##### Dataset records
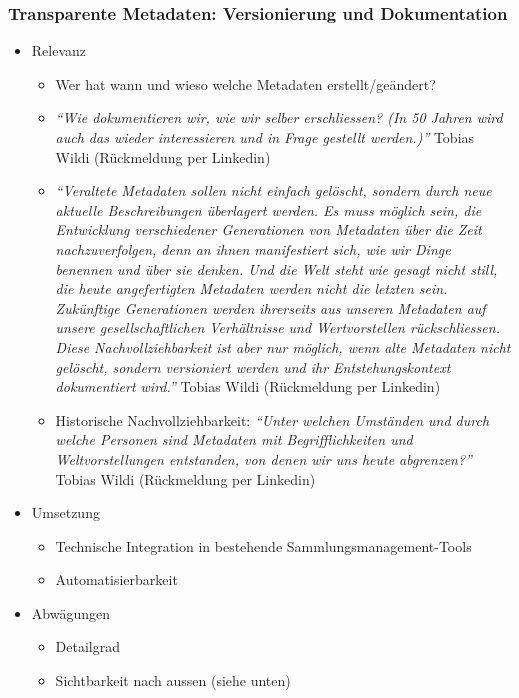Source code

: \documentclass[
  letterpaper,
  DIV=11,
  numbers=noendperiod]{scrartcl}
\providecommand{\tightlist}{%
  \setlength{\itemsep}{0pt}\setlength{\parskip}{0pt}}\usepackage{longtable,booktabs,array}
\begin{document}
\subsubsection{Transparente Metadaten: Versionierung und
Dokumentation}\label{transparente-metadaten-versionierung-und-dokumentation}

\begin{itemize}
\tightlist
\item
  Relevanz

  \begin{itemize}
  \tightlist
  \item
    Wer hat wann und wieso welche Metadaten erstellt/geändert?
  \item
    \emph{``Wie dokumentieren wir, wie wir selber erschliessen? (In 50
    Jahren wird auch das wieder interessieren und in Frage gestellt
    werden.)''} Tobias Wildi (Rückmeldung per Linkedin)
  \item
    \emph{``Veraltete Metadaten sollen nicht einfach gelöscht, sondern
    durch neue aktuelle Beschreibungen überlagert werden. Es muss
    möglich sein, die Entwicklung verschiedener Generationen von
    Metadaten über die Zeit nachzuverfolgen, denn an ihnen manifestiert
    sich, wie wir Dinge benennen und über sie denken. Und die Welt steht
    wie gesagt nicht still, die heute angefertigten Metadaten werden
    nicht die letzten sein. Zukünftige Generationen werden ihrerseits
    aus unseren Metadaten auf unsere gesellschaftlichen Verhältnisse und
    Wertvorstellen rückschliessen. Diese Nachvollziehbarkeit ist aber
    nur möglich, wenn alte Metadaten nicht gelöscht, sondern versioniert
    werden und ihr Entstehungskontext dokumentiert wird.''} Tobias Wildi
    (Rückmeldung per Linkedin)
  \item
    Historische Nachvollziehbarkeit: \emph{``Unter welchen Umständen und
    durch welche Personen sind Metadaten mit Begrifflichkeiten und
    Weltvorstellungen entstanden, von denen wir uns heute abgrenzen?''}
    Tobias Wildi (Rückmeldung per Linkedin)
  \end{itemize}
\item
  Umsetzung

  \begin{itemize}
  \tightlist
  \item
    Technische Integration in bestehende Sammlungsmanagement-Tools
  \item
    Automatisierbarkeit
  \end{itemize}
\item
  Abwägungen

  \begin{itemize}
  \tightlist
  \item
    Detailgrad
  \item
    Sichtbarkeit nach aussen (siehe unten)
  \end{itemize}
\end{itemize}
\end{document}
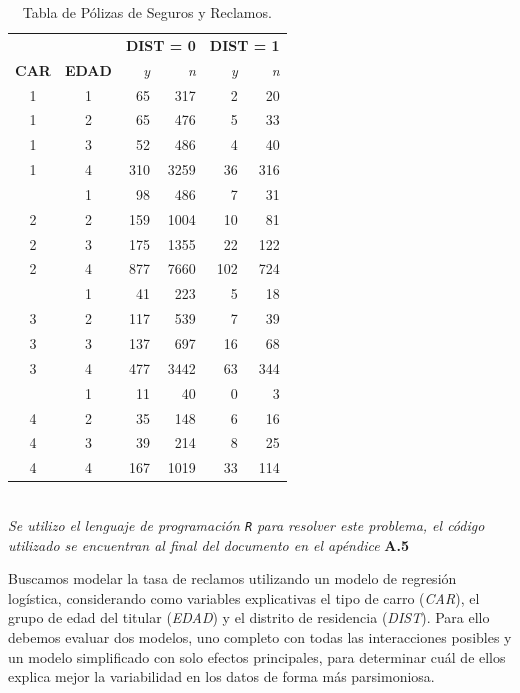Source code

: \begin{table}[h!]
\centering
\begin{tabular}{cc rrrr}
\toprule
& & \multicolumn{2}{c}{\textbf{DIST = 0}} & \multicolumn{2}{c}{\textbf{DIST = 1}} \\
\cmidrule(lr){3-4} \cmidrule(lr){5-6}
\textbf{CAR} & \textbf{EDAD} & \textit{y} & \textit{n} & \textit{y} & \textit{n} \\
\midrule
1 & 1 & 65 & 317 & 2 & 20 \\
1 & 2 & 65 & 476 & 5 & 33 \\
1 & 3 & 52 & 486 & 4 & 40 \\
1 & 4 & 310 & 3259 & 36 & 316 \\
\addlinespace %
2 & 1 & 98 & 486 & 7 & 31 \\
2 & 2 & 159 & 1004 & 10 & 81 \\
2 & 3 & 175 & 1355 & 22 & 122 \\
2 & 4 & 877 & 7660 & 102 & 724 \\
\addlinespace
3 & 1 & 41 & 223 & 5 & 18 \\
3 & 2 & 117 & 539 & 7 & 39 \\
3 & 3 & 137 & 697 & 16 & 68 \\
3 & 4 & 477 & 3442 & 63 & 344 \\
\addlinespace
4 & 1 & 11 & 40 & 0 & 3 \\
4 & 2 & 35 & 148 & 6 & 16 \\
4 & 3 & 39 & 214 & 8 & 25 \\
4 & 4 & 167 & 1019 & 33 & 114 \\
\bottomrule
\end{tabular}
\caption{Tabla de Pólizas de Seguros y Reclamos.}
\label{tab:seguros}
\end{table}

\noindent{}\\

\textit{Se utilizo el lenguaje de programación \texttt{R} para resolver este problema, el código utilizado se encuentran al final del documento en el apéndice} \textbf{A.5}

Buscamos modelar la tasa de reclamos utilizando un modelo de regresión logística, considerando como variables explicativas el tipo de carro (\textit{CAR}), el grupo de edad del titular (\textit{EDAD}) y el distrito de residencia (\textit{DIST}). Para ello debemos evaluar dos modelos, uno completo con todas las interacciones posibles y un modelo simplificado con solo efectos principales, para determinar cuál de ellos explica mejor la variabilidad en los datos de forma más parsimoniosa.

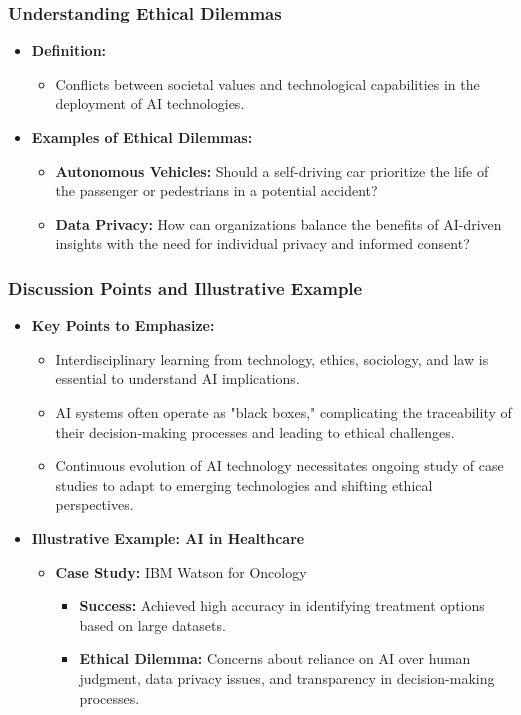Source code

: \documentclass[aspectratio=169]{beamer}
\begin{document}
\begin{frame}[fragile]
    \frametitle{Understanding Ethical Dilemmas}
    \begin{itemize}
        \item \textbf{Definition:} 
            \begin{itemize}
                \item Conflicts between societal values and technological capabilities in the deployment of AI technologies.
            \end{itemize}
        \item \textbf{Examples of Ethical Dilemmas:}
            \begin{itemize}
                \item \textbf{Autonomous Vehicles:} Should a self-driving car prioritize the life of the passenger or pedestrians in a potential accident?
                \item \textbf{Data Privacy:} How can organizations balance the benefits of AI-driven insights with the need for individual privacy and informed consent?
            \end{itemize}
    \end{itemize}
\end{frame}

\begin{frame}[fragile]
    \frametitle{Discussion Points and Illustrative Example}
    \begin{itemize}
        \item \textbf{Key Points to Emphasize:}
            \begin{itemize}
                \item Interdisciplinary learning from technology, ethics, sociology, and law is essential to understand AI implications.
                \item AI systems often operate as "black boxes," complicating the traceability of their decision-making processes and leading to ethical challenges.
                \item Continuous evolution of AI technology necessitates ongoing study of case studies to adapt to emerging technologies and shifting ethical perspectives.
            \end{itemize}
        \item \textbf{Illustrative Example: AI in Healthcare}
            \begin{itemize}
                \item \textbf{Case Study:} IBM Watson for Oncology
                    \begin{itemize}
                        \item \textbf{Success:} Achieved high accuracy in identifying treatment options based on large datasets.
                        \item \textbf{Ethical Dilemma:} Concerns about reliance on AI over human judgment, data privacy issues, and transparency in decision-making processes.
                    \end{itemize}
            \end{itemize}
    \end{itemize}
\end{frame}
\end{document}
##########
▸ Problem to work on: Reply with a lone number, the count of lines in the data that include the string "Points".

▸ Task solution: 2